Ten tweede: door soepeler ontslag krijgt het management meer macht. Mogelijke gevolgen daarvan zijn dat er meer ‘zonnekoningen’ opstaan, dat er meer me-too-achtige incidenten plaatsvinden of dat er een angstcultuur heerst binnen bedrijven. Zo concluderen Acharya et al. dat minder ontslagbescherming risicomijdend gedrag op de werkvloer bevordert. Bij het zoeken naar oplossingen voor problemen mijden medewerkers dan meer risicovolle (maar potentieel meer winstgevende) opties.[9]
Overigens hebben mensen die bang zijn hun baan te verliezen ook motieven om informatie te verbergen over hoe hun werk efficiënter gedaan zou kunnen worden. Kortom, in een regime met soepel ontslag maakt het management pover gebruik van de kennis op de werkvloer. Dit staat haaks op de nadruk die in leerboeken over innovatiemanagement gelegd wordt op het mobiliseren van kennis uit alle hoeken van de organisatie als een basis voor succesvolle innovatie.[10]
Ten derde is een centraal programmapunt van de aanbodeconomen de decentralisatie van loononderhandelingen. Vanuit neoklassiek oogpunt zijn centrale onderhandelingen een arbeidsmarktrigiditeit. Vanuit neo-schumpeteriaans oogpunt heeft deze rigiditeit echter het voordeel dat ze de diffusie van moderne procestechnologie bevordert: indien de cao van toepassing is op alle bedrijven in de industrie, dwingen stijgende lonen de technologische achterlopers tot modernisering. In het geval van decentrale onderhandelingen op bedrijfsniveau hebben de achterlopers daarentegen de optie om loonoffers te eisen voor baanbehoud als alternatief voor modernisering.
Ten vierde onderscheidt de neo-schumpeteriaanse literatuur twee innovatieregimes: regimes met een laag-cumulatieve kennisbasis en regimes die hoog-cumulatieve kennis nodig hebben voor het innovatieproces.[11] Voorbeelden van innovatoren met een laag-cumulatieve kennisbasis zijn startups, maar ook traditionele industrieën en diensten.
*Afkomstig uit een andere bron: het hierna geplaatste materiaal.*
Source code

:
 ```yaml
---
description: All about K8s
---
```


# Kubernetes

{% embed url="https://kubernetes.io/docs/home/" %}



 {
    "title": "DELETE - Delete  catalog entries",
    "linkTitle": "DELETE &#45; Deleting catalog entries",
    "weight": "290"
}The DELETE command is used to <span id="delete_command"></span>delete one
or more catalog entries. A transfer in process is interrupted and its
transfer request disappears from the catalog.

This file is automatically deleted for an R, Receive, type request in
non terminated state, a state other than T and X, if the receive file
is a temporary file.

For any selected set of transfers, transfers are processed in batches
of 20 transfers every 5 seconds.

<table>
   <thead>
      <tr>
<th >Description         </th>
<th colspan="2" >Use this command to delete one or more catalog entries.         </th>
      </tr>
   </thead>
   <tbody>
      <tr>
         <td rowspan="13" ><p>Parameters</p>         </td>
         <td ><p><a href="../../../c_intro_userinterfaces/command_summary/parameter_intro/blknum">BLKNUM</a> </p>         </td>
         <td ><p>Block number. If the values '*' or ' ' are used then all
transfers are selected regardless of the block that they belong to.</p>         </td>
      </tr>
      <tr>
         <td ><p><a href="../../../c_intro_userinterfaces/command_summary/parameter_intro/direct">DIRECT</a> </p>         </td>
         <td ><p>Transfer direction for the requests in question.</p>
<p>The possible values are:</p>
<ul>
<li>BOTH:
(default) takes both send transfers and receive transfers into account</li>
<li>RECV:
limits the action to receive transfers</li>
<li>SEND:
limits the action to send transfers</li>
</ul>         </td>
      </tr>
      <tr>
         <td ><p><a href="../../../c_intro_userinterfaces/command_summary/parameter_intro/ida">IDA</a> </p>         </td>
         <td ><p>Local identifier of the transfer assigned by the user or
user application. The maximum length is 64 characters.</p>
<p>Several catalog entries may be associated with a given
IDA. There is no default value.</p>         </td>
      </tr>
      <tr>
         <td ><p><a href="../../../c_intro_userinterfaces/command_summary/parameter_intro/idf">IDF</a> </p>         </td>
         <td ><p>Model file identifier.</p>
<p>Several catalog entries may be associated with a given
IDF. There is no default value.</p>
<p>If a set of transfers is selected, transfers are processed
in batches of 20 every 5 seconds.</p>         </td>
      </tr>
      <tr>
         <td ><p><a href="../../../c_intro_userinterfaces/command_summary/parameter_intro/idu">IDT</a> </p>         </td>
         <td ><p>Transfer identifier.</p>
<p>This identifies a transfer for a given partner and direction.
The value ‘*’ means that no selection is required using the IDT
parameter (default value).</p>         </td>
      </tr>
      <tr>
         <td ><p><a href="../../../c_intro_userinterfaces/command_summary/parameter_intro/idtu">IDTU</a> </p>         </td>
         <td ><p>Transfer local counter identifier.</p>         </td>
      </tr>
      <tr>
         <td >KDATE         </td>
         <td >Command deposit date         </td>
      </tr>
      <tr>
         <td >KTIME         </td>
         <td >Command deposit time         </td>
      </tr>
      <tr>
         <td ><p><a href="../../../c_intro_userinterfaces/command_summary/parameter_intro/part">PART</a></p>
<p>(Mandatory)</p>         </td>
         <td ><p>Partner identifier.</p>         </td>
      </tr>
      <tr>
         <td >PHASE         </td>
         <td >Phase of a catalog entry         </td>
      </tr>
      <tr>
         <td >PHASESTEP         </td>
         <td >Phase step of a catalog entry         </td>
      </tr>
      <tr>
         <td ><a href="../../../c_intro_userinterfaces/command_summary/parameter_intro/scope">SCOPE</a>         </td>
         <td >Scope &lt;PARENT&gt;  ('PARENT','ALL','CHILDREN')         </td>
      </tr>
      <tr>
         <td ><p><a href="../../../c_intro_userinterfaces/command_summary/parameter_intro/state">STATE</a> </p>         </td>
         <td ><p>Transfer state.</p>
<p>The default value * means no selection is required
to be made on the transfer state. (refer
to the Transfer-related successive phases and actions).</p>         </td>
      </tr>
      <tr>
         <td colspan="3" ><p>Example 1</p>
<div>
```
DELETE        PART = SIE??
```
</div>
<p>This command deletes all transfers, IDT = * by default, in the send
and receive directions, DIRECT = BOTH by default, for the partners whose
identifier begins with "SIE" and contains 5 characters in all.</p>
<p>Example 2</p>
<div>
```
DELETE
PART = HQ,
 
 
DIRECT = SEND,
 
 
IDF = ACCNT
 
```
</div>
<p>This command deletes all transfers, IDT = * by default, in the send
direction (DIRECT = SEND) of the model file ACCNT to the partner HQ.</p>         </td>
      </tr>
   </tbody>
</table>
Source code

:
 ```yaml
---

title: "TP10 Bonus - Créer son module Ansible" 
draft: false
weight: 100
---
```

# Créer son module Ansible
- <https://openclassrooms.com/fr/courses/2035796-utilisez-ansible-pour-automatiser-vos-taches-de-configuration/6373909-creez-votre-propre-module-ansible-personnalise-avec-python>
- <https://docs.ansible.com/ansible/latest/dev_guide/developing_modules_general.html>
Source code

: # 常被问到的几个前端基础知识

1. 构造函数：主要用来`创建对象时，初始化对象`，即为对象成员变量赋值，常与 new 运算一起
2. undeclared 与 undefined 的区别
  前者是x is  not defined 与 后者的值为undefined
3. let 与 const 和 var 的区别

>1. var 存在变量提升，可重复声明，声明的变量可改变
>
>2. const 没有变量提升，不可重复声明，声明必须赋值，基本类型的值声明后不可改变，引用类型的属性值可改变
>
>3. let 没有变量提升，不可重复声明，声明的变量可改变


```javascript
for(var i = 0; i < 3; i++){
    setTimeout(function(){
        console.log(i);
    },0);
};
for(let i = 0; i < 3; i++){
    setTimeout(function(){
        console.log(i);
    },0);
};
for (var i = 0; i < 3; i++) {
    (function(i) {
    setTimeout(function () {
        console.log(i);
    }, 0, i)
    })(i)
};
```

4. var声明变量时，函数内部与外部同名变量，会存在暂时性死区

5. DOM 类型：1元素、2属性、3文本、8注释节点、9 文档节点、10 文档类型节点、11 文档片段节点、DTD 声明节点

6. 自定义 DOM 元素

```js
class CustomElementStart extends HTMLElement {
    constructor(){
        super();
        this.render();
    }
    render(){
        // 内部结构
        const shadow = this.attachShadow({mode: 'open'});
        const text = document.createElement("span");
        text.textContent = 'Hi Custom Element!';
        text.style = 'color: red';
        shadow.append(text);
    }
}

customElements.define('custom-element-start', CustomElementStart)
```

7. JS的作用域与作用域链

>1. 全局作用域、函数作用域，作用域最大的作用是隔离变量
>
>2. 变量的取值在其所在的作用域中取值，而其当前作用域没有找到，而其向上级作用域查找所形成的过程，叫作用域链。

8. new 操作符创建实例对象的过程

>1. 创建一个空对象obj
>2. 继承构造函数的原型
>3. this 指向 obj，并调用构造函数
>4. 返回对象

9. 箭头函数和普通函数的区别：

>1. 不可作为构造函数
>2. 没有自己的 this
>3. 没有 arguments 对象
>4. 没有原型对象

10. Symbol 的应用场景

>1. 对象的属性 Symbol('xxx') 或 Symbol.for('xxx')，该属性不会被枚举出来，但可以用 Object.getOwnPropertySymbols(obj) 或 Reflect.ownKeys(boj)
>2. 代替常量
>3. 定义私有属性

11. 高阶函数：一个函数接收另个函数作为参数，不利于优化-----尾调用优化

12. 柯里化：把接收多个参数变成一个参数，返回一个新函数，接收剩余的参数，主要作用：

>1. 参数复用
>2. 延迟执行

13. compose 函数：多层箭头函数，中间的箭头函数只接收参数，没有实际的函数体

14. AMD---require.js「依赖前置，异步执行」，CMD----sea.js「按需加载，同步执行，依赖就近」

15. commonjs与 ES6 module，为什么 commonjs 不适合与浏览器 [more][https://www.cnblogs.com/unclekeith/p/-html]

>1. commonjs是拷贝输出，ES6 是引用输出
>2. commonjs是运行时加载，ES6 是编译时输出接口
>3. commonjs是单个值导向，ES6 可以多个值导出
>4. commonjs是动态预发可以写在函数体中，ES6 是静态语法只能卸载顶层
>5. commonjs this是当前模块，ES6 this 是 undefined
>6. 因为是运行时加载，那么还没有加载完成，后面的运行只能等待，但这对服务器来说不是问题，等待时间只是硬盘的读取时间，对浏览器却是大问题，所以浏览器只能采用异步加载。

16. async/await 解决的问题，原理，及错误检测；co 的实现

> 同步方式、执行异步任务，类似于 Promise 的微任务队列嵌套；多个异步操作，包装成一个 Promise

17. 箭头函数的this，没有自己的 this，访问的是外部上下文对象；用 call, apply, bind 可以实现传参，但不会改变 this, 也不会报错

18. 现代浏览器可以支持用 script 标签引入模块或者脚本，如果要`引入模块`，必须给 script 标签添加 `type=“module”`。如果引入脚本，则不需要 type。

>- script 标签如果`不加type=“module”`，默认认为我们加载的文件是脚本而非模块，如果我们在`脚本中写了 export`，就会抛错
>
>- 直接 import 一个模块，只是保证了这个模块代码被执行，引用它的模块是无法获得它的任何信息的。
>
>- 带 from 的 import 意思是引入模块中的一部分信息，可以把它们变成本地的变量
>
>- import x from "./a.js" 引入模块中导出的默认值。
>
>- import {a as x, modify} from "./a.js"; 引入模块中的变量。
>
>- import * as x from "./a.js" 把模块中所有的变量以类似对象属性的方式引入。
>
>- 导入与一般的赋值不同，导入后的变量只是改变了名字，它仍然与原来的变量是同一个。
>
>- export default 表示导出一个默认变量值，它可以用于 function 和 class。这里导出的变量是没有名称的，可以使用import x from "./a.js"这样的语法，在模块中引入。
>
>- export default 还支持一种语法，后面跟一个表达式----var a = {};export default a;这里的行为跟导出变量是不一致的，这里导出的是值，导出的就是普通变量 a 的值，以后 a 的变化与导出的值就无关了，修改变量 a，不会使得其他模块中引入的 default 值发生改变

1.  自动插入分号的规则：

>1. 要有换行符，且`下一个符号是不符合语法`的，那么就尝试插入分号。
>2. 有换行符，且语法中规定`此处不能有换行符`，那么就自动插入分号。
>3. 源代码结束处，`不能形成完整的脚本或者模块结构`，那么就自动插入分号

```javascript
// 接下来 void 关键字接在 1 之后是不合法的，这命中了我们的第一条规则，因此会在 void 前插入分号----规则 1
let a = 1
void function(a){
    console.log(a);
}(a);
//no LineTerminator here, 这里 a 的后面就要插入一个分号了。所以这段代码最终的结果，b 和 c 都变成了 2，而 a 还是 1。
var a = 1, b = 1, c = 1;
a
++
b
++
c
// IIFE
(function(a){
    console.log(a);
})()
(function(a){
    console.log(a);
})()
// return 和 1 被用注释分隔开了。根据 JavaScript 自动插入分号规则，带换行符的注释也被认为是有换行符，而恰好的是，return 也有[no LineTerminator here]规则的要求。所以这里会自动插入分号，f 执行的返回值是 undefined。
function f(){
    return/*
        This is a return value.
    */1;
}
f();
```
Deze laatste maken gebruik van algemene (breed beschikbare) kennis, die vaak op externe markten te koop is.
Daarentegen wordt in innovatieregimes die hoog-cumulatieve kennis vereisen kennis vooral intern ontwikkeld en geaccumuleerd. Zo maakt Hoogovens goede staal omdat men al tientallen jaren ervaringskennis opdoet over de fijne kneepjes van het vak. Het gaat dus om ervaringskennis opgedaan met de permanente doorontwikkeling van producten, processen of systemen. Deze ervaringskennis is vaak slecht gedocumenteerd en sterk persoonsgebonden. Empirisch onderzoek toont aan dat flexibele arbeidsverhoudingen nadelig zijn voor de productiviteitsgroei van innovatoren die afhankelijk zijn van een hoog-cumulatieve kennisbasis.
In laag-cumulatieve innovatieregimes daarentegen zijn deze schadelijke effecten kleiner en soms zelfs insignificant.[12] Kortom: werknemers die via stevige insider-posities langdurige verbintenissen hebben met een bedrijf zijn vanuit neoklassiek oogpunt een arbeidsmarktrigiditeit; maar vanuit het oogpunt van innovatie en productiviteit zijn ze juist nuttig.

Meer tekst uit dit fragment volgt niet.